O Nazifascismo e a 2ª Guerra Mundial
O termo nazifascismo (nazismo+fascismo) significa a junção do nazismo na Alemanha e fascismo na Itália. Benito Mussolini na Itália liderou o movimento chamado de fascismo, considerado de extrema-direita, antiparlamentarista, antissocialista, antiliberalista, anticapitalista, de cunho antissemita e que pensou em dar ao Estado um caráter orgânico. Os anos de 1920-30 foram os momentos em que este movimento esteve em processo constante de fortalecimento contando com a colaboração política dos grupos de direita, dos conservadores nacionais e da burguesia financeira.

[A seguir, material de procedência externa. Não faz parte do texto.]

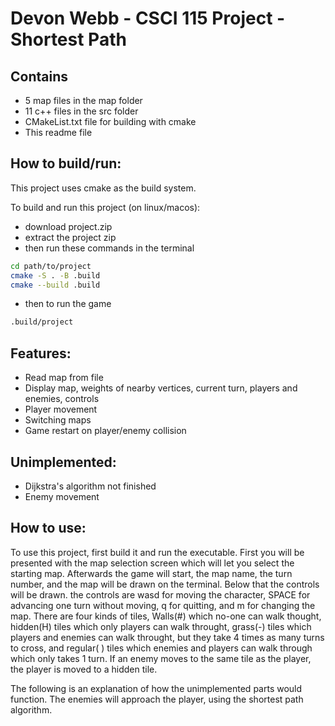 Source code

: # Devon Webb - CSCI 115 Project - Shortest Path

## Contains
- 5 map files in the map folder
- 11 c++ files in the src folder
- CMakeList.txt file for building with cmake
- This readme file

## How to build/run:
This project uses cmake as the build system. 

To build and run this project (on linux/macos):

- download project.zip
- extract the project zip
- then run these commands in the terminal
```bash
cd path/to/project
cmake -S . -B .build
cmake --build .build
```
- then to run the game
```bash
.build/project
```

## Features:
- Read map from file
- Display map, weights of nearby vertices, current turn, players and enemies, controls
- Player movement
- Switching maps
- Game restart on player/enemy collision

## Unimplemented:
- Dijkstra's algorithm not finished
- Enemy movement

## How to use:
To use this project, first build it and run the executable. First you will be presented with the map selection screen which will let you select the starting map. Afterwards the game will start, the map name, the turn number, and the map will be drawn on the terminal. Below that the controls will be drawn. the controls are wasd for moving the character,  SPACE for advancing one turn without moving, q for quitting, and m for changing the map. There are four kinds of tiles, Walls(#) which no-one can walk thought, hidden(H) tiles which only players can walk throught, grass(-) tiles which players and enemies can walk throught, but they take 4 times  as many turns to cross, and regular( ) tiles which enemies and players can walk through which only takes 1 turn. If an enemy moves to the same tile as the player, the player is moved to a hidden tile. 

The following is an explanation of how the unimplemented parts would function. The enemies will approach the player, using the shortest path algorithm. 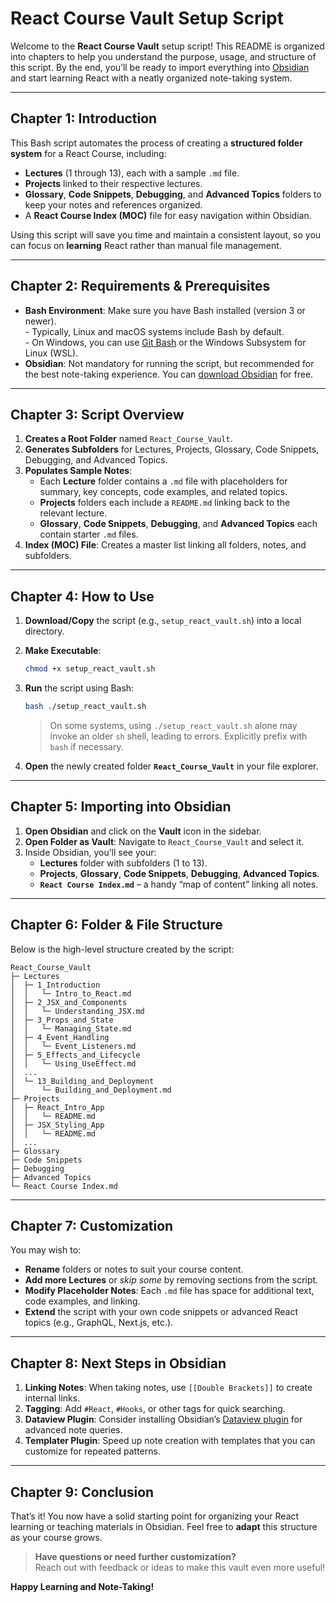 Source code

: 
# **React Course Vault Setup Script**

Welcome to the **React Course Vault** setup script! This README is organized into chapters to help you understand the purpose, usage, and structure of this script. By the end, you’ll be ready to import everything into [Obsidian](https://obsidian.md) and start learning React with a neatly organized note-taking system.

---

## **Chapter 1: Introduction**

This Bash script automates the process of creating a **structured folder system** for a React Course, including:

- **Lectures** (1 through 13), each with a sample `.md` file.
- **Projects** linked to their respective lectures.
- **Glossary**, **Code Snippets**, **Debugging**, and **Advanced Topics** folders to keep your notes and references organized.
- A **React Course Index (MOC)** file for easy navigation within Obsidian.

Using this script will save you time and maintain a consistent layout, so you can focus on **learning** React rather than manual file management.

---

## **Chapter 2: Requirements & Prerequisites**

- **Bash Environment**: Make sure you have Bash installed (version 3 or newer).  
  \- Typically, Linux and macOS systems include Bash by default.  
  \- On Windows, you can use [Git Bash](https://gitforwindows.org/) or the Windows Subsystem for Linux (WSL).  
- **Obsidian**: Not mandatory for running the script, but recommended for the best note-taking experience. You can [download Obsidian](https://obsidian.md) for free.

---

## **Chapter 3: Script Overview**

1. **Creates a Root Folder** named `React_Course_Vault`.
2. **Generates Subfolders** for Lectures, Projects, Glossary, Code Snippets, Debugging, and Advanced Topics.
3. **Populates Sample Notes**:
   - Each **Lecture** folder contains a `.md` file with placeholders for summary, key concepts, code examples, and related topics.
   - **Projects** folders each include a `README.md` linking back to the relevant lecture.
   - **Glossary**, **Code Snippets**, **Debugging**, and **Advanced Topics** each contain starter `.md` files.
4. **Index (MOC) File**: Creates a master list linking all folders, notes, and subfolders.

---

## **Chapter 4: How to Use**

1. **Download/Copy** the script (e.g., `setup_react_vault.sh`) into a local directory.
2. **Make Executable**:

   ```bash
   chmod +x setup_react_vault.sh
   ```

3. **Run** the script using Bash:

   ```bash
   bash ./setup_react_vault.sh
   ```

   > On some systems, using `./setup_react_vault.sh` alone may invoke an older `sh` shell, leading to errors. Explicitly prefix with `bash` if necessary.
4. **Open** the newly created folder **`React_Course_Vault`** in your file explorer.

---

## **Chapter 5: Importing into Obsidian**

1. **Open Obsidian** and click on the **Vault** icon in the sidebar.
2. **Open Folder as Vault**: Navigate to `React_Course_Vault` and select it.
3. Inside Obsidian, you’ll see your:
   - **Lectures** folder with subfolders (1 to 13).
   - **Projects**, **Glossary**, **Code Snippets**, **Debugging**, **Advanced Topics**.
   - **`React Course Index.md`** – a handy “map of content” linking all notes.

---

## **Chapter 6: Folder & File Structure**

Below is the high-level structure created by the script:

```
React_Course_Vault
├─ Lectures
│  ├─ 1_Introduction
│  │   └─ Intro_to_React.md
│  ├─ 2_JSX_and_Components
│  │   └─ Understanding_JSX.md
│  ├─ 3_Props_and_State
│  │   └─ Managing_State.md
│  ├─ 4_Event_Handling
│  │   └─ Event_Listeners.md
│  ├─ 5_Effects_and_Lifecycle
│  │   └─ Using_UseEffect.md
│  ...
│  └─ 13_Building_and_Deployment
│      └─ Building_and_Deployment.md
├─ Projects
│  ├─ React_Intro_App
│  │   └─ README.md
│  ├─ JSX_Styling_App
│  │   └─ README.md
│  ...
├─ Glossary
├─ Code Snippets
├─ Debugging
├─ Advanced Topics
└─ React Course Index.md
```

---

## **Chapter 7: Customization**

You may wish to:

- **Rename** folders or notes to suit your course content.
- **Add more Lectures** or *skip some* by removing sections from the script.
- **Modify Placeholder Notes**: Each `.md` file has space for additional text, code examples, and linking.
- **Extend** the script with your own code snippets or advanced React topics (e.g., GraphQL, Next.js, etc.).

---

## **Chapter 8: Next Steps in Obsidian**

1. **Linking Notes**: When taking notes, use `[[Double Brackets]]` to create internal links.  
2. **Tagging**: Add `#React`, `#Hooks`, or other tags for quick searching.  
3. **Dataview Plugin**: Consider installing Obsidian’s [Dataview plugin](https://github.com/blacksmithgu/obsidian-dataview) for advanced note queries.
4. **Templater Plugin**: Speed up note creation with templates that you can customize for repeated patterns.

---

## **Chapter 9: Conclusion**

That’s it! You now have a solid starting point for organizing your React learning or teaching materials in Obsidian. Feel free to **adapt** this structure as your course grows.

> **Have questions or need further customization?**  
> Reach out with feedback or ideas to make this vault even more useful!

**Happy Learning and Note-Taking!**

Com o fortalecimento, o modelo de governo fascista italiano se expandiu para outras partes do planeta. Mas o que deve ser considerado é que o modelo italiano adotado por outros países da Europa e das Américas adequou-se às realidades culturais desses territórios, surgindo daí a pluralidade tão debatida pelos pesquisadores: os fascismos. Dentre eles, o mais famoso foi o alemão. Em 1933, Hitler ascendeu à condição de chanceler da Alemanha e passou a reunir forças para construção de um imaginário anticomunista, antissocialista, antissemita e de um Estado total, onde o líder (fürer) sob a aprovação do povo levaria a nação ao progresso condigno de uma raça ariana (pura). Tal ideologia de perseguição não ficou apenas no campo do imaginário, ela se tornou realidade por meio das práticas de perseguição, sendo a mais trágica delas o holocausto, morte de milhões de judeus nos campos de concentração.
No Brasil, o período Vargas teve fortes relações com o fascismo. O governo de Getúlio Dorneles Vargas se iniciou em 1930, com um golpe militar que destituiu o então presidente do Brasil Washington Luís. Isso ocorreu devido à não eleição do candidato Vargas nas eleições de 30, tendo como vencedor o candidato apoiado pelo governo, Júlio Prestes. Este fato ficou conhecido como Revolução de 1930. O fato que é Vargas ficou no poder por 15 anos seguidos, de 1930 a 1945. Em setembro de 1937, o presidente implantou um novo sistema de governo, que ficaria conhecido como Estado Novo forjado num caráter de massa.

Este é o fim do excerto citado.